POEFetch - Module for bulk-fetching URLs


    POEFetch - Module for bulk-fetching URLs




    use POEFetch;
    use HTTP::Request::Common;
    my $f = POEFetch->new( max_kids => 5 );
    $f->register(GET 'http://www.yahoo.com');
    $f->register(GET 'http://www.amazon.com');
    $f->register(GET('http://www.protected.com'), "user", "passwd");
    my @results = $f->process();
    for my $resp (@results) {
        if($resp->is_success()) {
            print $resp->request->uri(), ": ", 
                  $resp->content(), "\n";
        } else {
            print $resp->request->uri(), ": ", 
                  $resp->code(), "\n";


POEFetch uses the smart/crazy POE framework to reel in URLs en masse. POE is a nice alternative to pre-forking or multi-threading. The POE framework relies on cooperative multi-tasking and runs its tasks in a single-process and single-threaded mode and takes advantage of the fact that there's free processor cycles while we're waiting for slower operations (like waiting for a network response).

POEFetcher works both with plain HTTP and SSL. Also, basic authentication is supported.


my $fetcher = POEFetcher->new( [max_kids => $nof_kids] );
Constructor, creates the fetcher object, capable of registering and then reeling in an arbitrary number of HTTP::Requests. It accepts optional parameter settings, currently the number of requests processed in parallel can be provided in max_kids:
    my $fetcher = POEFetcher->new( max_kids => 10 );

will cause the POEFetcher to run 10 requests in parallel. The default is 5. The maximum throughput has to be determined empirically, reasonable values for max_kids have been found to be between 5 and 10.

$f->register( $req, [$user, $pass] );
Register a request with the fetcher. $req is of type HTTP::Request and created easily with the HTTP::Request::Common module's GET and POST methods.
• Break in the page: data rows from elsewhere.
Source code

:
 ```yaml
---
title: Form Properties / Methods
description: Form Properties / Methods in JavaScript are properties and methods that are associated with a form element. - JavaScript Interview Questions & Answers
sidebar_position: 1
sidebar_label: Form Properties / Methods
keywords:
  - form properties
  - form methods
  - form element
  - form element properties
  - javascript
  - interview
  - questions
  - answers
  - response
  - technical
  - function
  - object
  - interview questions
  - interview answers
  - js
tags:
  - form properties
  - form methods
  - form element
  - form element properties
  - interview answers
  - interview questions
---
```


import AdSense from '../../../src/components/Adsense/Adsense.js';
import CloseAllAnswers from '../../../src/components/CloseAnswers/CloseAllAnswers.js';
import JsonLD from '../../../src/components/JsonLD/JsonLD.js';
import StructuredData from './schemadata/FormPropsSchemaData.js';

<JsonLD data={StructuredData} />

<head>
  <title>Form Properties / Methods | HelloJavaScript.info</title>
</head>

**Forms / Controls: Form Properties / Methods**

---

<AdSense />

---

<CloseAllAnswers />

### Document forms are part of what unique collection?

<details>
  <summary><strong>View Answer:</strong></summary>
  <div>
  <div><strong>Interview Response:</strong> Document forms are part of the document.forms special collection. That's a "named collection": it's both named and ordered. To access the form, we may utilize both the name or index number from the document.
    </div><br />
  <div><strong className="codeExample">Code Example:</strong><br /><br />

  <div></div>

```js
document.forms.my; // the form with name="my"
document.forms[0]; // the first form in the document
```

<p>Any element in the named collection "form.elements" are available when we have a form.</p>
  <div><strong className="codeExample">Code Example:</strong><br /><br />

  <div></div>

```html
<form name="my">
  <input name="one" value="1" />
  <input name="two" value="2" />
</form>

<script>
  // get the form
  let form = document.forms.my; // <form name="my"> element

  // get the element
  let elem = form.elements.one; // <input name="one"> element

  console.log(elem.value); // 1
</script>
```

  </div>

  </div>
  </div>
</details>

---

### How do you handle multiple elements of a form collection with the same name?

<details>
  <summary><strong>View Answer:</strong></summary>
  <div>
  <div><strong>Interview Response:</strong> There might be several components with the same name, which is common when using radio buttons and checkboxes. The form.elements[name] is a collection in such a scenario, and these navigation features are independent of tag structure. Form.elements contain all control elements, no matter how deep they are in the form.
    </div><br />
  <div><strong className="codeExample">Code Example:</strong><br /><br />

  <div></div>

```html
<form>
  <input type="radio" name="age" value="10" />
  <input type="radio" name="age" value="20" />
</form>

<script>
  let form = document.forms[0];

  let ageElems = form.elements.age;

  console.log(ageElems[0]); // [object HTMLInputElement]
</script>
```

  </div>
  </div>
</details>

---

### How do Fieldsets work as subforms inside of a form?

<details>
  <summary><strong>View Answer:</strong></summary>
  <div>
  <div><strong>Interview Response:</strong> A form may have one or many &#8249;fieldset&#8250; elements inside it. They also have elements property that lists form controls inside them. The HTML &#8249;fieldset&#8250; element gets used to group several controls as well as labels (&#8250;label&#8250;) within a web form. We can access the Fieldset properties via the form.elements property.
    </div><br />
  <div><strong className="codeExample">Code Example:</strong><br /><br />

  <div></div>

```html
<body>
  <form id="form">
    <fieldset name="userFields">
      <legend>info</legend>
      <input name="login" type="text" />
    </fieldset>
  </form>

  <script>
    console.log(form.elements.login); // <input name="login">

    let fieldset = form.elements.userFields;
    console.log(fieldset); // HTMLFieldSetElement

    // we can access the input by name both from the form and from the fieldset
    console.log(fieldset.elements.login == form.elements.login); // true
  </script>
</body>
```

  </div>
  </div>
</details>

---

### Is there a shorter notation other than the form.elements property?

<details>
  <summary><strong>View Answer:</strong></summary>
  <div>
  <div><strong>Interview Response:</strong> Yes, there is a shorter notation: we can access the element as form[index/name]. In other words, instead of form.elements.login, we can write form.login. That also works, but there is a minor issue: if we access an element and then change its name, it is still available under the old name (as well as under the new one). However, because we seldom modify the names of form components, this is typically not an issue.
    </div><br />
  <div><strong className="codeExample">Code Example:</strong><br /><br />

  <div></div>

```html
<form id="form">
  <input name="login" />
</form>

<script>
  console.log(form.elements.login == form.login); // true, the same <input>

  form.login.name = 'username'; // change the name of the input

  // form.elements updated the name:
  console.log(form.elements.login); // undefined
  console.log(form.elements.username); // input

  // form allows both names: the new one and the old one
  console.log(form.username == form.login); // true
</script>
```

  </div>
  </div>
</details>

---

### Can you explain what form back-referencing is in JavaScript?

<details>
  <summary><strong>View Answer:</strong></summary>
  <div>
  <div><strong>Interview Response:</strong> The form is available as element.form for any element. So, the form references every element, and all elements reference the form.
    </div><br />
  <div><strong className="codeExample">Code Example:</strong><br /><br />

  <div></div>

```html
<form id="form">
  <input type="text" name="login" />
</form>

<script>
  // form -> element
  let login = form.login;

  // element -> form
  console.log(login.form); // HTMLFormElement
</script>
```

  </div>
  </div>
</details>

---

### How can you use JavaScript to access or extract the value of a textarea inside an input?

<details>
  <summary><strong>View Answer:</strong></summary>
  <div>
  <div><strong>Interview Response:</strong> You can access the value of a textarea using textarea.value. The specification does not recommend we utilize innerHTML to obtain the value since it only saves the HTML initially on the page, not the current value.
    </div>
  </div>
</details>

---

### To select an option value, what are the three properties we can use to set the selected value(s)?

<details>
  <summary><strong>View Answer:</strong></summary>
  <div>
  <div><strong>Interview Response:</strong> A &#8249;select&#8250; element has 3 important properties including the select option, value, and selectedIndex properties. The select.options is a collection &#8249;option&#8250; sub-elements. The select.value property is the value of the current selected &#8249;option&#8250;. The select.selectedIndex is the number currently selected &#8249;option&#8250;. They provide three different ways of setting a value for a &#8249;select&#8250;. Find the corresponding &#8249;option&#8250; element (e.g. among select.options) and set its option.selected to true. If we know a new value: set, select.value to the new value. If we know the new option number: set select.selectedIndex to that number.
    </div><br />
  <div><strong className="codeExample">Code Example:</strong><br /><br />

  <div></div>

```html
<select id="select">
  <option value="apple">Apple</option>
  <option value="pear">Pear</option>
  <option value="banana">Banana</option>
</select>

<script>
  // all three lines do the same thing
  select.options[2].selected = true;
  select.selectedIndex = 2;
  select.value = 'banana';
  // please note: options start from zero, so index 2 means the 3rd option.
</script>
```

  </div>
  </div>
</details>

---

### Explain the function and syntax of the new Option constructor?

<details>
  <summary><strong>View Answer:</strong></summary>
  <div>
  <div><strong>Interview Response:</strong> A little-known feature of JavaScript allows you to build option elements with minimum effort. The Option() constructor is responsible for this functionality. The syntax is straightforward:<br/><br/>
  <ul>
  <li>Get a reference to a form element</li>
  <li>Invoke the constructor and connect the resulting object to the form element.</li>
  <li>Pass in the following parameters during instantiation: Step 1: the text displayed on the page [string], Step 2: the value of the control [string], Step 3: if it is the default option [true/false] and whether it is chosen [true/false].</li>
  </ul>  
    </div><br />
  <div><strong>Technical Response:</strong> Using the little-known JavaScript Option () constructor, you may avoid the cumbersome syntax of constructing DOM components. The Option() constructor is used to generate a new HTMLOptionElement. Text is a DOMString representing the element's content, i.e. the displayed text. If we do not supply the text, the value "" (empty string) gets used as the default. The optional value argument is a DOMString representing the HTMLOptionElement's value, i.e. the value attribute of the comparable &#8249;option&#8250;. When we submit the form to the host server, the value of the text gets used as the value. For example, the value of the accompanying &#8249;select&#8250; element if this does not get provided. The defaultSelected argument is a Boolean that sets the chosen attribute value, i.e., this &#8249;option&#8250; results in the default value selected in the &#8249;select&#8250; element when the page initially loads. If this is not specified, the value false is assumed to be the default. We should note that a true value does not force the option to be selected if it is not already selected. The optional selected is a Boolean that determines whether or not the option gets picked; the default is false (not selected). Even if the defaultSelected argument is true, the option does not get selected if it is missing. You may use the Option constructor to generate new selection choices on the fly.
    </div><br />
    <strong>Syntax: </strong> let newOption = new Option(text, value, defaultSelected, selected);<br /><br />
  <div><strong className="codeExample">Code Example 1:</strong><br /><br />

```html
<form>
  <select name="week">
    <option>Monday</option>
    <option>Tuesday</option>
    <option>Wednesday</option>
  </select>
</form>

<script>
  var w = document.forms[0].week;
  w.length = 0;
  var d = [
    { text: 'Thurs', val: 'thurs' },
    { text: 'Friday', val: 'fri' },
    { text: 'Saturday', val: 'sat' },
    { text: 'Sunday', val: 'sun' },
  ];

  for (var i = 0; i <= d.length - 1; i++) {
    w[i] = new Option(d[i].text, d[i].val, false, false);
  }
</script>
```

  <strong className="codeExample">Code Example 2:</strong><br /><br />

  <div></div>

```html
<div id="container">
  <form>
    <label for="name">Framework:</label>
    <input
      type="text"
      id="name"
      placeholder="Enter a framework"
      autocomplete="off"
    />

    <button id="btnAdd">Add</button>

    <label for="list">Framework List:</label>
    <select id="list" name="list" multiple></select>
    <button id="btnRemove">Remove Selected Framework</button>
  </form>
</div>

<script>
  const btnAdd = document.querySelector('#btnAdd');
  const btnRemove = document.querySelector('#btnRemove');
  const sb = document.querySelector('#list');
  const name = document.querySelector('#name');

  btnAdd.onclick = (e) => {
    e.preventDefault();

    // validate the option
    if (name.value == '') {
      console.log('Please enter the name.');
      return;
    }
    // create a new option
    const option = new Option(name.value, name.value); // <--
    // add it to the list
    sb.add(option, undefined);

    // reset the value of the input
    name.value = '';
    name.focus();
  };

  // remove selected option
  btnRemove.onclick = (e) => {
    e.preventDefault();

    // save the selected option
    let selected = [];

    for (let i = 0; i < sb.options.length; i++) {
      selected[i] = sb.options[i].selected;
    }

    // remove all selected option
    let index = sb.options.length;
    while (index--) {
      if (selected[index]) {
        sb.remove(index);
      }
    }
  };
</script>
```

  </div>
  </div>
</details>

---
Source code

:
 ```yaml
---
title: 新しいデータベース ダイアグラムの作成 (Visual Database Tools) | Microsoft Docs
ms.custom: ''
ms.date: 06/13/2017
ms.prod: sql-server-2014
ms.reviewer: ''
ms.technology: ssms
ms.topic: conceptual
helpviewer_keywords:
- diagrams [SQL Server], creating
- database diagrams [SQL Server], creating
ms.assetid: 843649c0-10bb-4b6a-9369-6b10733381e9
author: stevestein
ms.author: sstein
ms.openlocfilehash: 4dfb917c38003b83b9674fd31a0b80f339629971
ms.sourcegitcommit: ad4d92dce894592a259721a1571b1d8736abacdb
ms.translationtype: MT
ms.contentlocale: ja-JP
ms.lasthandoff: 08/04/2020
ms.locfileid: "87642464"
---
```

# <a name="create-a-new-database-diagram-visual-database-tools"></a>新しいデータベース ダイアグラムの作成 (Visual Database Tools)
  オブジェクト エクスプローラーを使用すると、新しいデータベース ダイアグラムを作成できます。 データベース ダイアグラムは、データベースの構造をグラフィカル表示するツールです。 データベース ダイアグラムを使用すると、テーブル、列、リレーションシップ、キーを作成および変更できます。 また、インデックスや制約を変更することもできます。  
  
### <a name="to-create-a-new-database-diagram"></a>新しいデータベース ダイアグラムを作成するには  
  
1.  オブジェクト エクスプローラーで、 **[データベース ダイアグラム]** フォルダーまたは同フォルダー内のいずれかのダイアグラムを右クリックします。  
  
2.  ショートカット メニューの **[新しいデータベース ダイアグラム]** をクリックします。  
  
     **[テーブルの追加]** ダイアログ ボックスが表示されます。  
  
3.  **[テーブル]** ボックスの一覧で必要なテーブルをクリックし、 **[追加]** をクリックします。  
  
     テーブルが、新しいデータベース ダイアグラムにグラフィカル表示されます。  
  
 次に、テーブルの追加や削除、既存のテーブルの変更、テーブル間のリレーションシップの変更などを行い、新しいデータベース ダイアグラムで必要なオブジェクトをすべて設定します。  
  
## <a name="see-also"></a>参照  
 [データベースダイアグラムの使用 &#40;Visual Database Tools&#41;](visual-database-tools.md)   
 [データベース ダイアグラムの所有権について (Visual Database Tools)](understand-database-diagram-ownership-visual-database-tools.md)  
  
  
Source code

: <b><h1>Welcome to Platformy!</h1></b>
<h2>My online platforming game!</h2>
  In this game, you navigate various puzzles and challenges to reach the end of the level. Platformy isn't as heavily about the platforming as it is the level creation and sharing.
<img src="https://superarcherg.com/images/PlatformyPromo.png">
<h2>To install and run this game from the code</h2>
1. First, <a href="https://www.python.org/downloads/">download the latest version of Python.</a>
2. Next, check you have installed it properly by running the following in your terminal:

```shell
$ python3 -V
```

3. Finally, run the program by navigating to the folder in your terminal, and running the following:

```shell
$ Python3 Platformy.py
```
$user and $pass are optional and are used for basic authentication if provided.

my @results = $f->process();
Fires up all registered requests in a quasi-parallel way (but never more than max_kids (see new()) at a time. The function will block until the last URL has been reeled in. Every element of the result array is of type HTTP::Response and can be queried for success/failure with its standard is_success/is_error methods.

Please note that the PoCo::HTTP::Client used internally won't follow 302s automatically but return them as errors.

Results are stored in the same order as the original requests were registered in. But just in case you lost track of the URLs requested in the first place, every HTTP::Response object provides the original URL in $resp->request()->url().